== ABOUT THIS EXERCISE ==
In the data that follows, find the line containing "2. Create data"; then quote that line and every line after it, exactly, through the last one.

[Records from a collection]
++++++++++

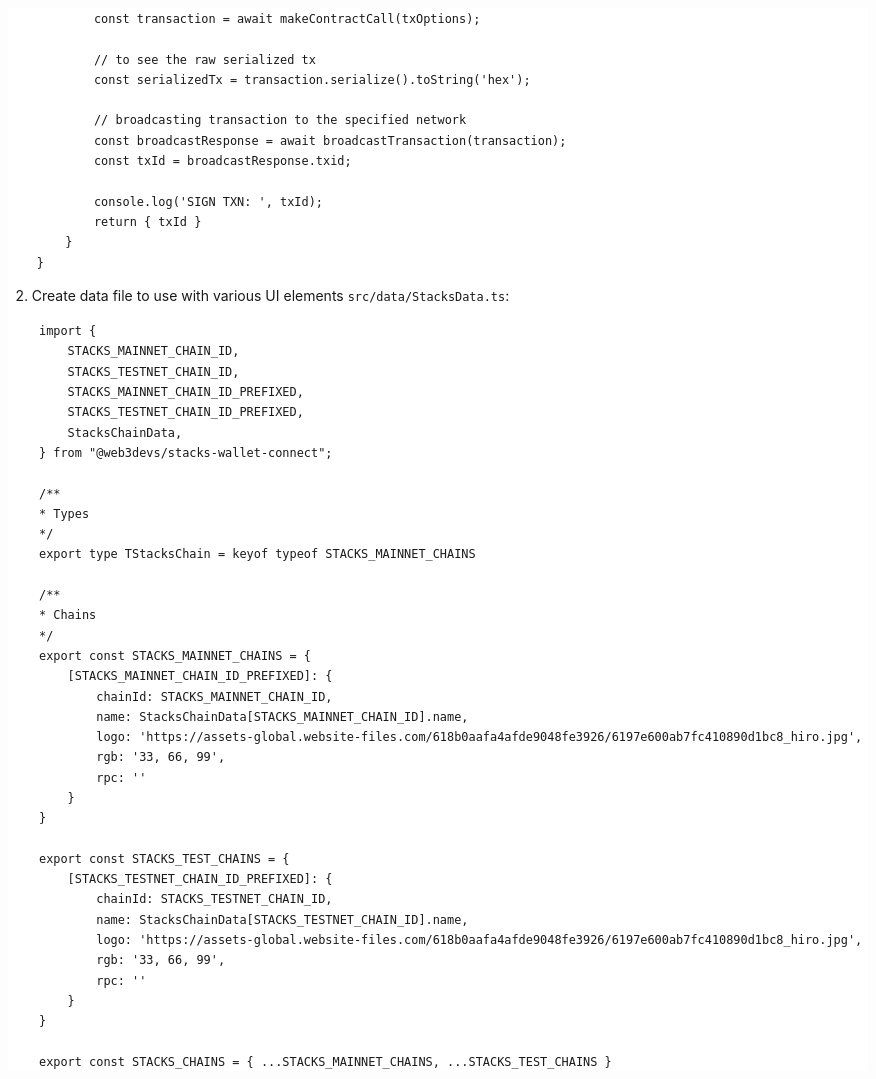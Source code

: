                 const transaction = await makeContractCall(txOptions);

                // to see the raw serialized tx
                const serializedTx = transaction.serialize().toString('hex');

                // broadcasting transaction to the specified network
                const broadcastResponse = await broadcastTransaction(transaction);
                const txId = broadcastResponse.txid;

                console.log('SIGN TXN: ', txId);
                return { txId }
            }
        }

2. Create data file to use with various UI elements `src/data/StacksData.ts`:

        import {
            STACKS_MAINNET_CHAIN_ID,
            STACKS_TESTNET_CHAIN_ID,
            STACKS_MAINNET_CHAIN_ID_PREFIXED,
            STACKS_TESTNET_CHAIN_ID_PREFIXED,
            StacksChainData,
        } from "@web3devs/stacks-wallet-connect";

        /**
        * Types
        */
        export type TStacksChain = keyof typeof STACKS_MAINNET_CHAINS

        /**
        * Chains
        */
        export const STACKS_MAINNET_CHAINS = {
            [STACKS_MAINNET_CHAIN_ID_PREFIXED]: {
                chainId: STACKS_MAINNET_CHAIN_ID,
                name: StacksChainData[STACKS_MAINNET_CHAIN_ID].name,
                logo: 'https://assets-global.website-files.com/618b0aafa4afde9048fe3926/6197e600ab7fc410890d1bc8_hiro.jpg',
                rgb: '33, 66, 99',
                rpc: ''
            }
        }

        export const STACKS_TEST_CHAINS = {
            [STACKS_TESTNET_CHAIN_ID_PREFIXED]: {
                chainId: STACKS_TESTNET_CHAIN_ID,
                name: StacksChainData[STACKS_TESTNET_CHAIN_ID].name,
                logo: 'https://assets-global.website-files.com/618b0aafa4afde9048fe3926/6197e600ab7fc410890d1bc8_hiro.jpg',
                rgb: '33, 66, 99',
                rpc: ''
            }
        }

        export const STACKS_CHAINS = { ...STACKS_MAINNET_CHAINS, ...STACKS_TEST_CHAINS }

++++++++++

== RESULT OF THIS TASK ==
2. Create data file to use with various UI elements `src/data/StacksData.ts`:

        import {
            STACKS_MAINNET_CHAIN_ID,
            STACKS_TESTNET_CHAIN_ID,
            STACKS_MAINNET_CHAIN_ID_PREFIXED,
            STACKS_TESTNET_CHAIN_ID_PREFIXED,
            StacksChainData,
        } from "@web3devs/stacks-wallet-connect";

        /**
        * Types
        */
        export type TStacksChain = keyof typeof STACKS_MAINNET_CHAINS

        /**
        * Chains
        */
        export const STACKS_MAINNET_CHAINS = {
            [STACKS_MAINNET_CHAIN_ID_PREFIXED]: {
                chainId: STACKS_MAINNET_CHAIN_ID,
                name: StacksChainData[STACKS_MAINNET_CHAIN_ID].name,
                logo: 'https://assets-global.website-files.com/618b0aafa4afde9048fe3926/6197e600ab7fc410890d1bc8_hiro.jpg',
                rgb: '33, 66, 99',
                rpc: ''
            }
        }

        export const STACKS_TEST_CHAINS = {
            [STACKS_TESTNET_CHAIN_ID_PREFIXED]: {
                chainId: STACKS_TESTNET_CHAIN_ID,
                name: StacksChainData[STACKS_TESTNET_CHAIN_ID].name,
                logo: 'https://assets-global.website-files.com/618b0aafa4afde9048fe3926/6197e600ab7fc410890d1bc8_hiro.jpg',
                rgb: '33, 66, 99',
                rpc: ''
            }
        }

        export const STACKS_CHAINS = { ...STACKS_MAINNET_CHAINS, ...STACKS_TEST_CHAINS }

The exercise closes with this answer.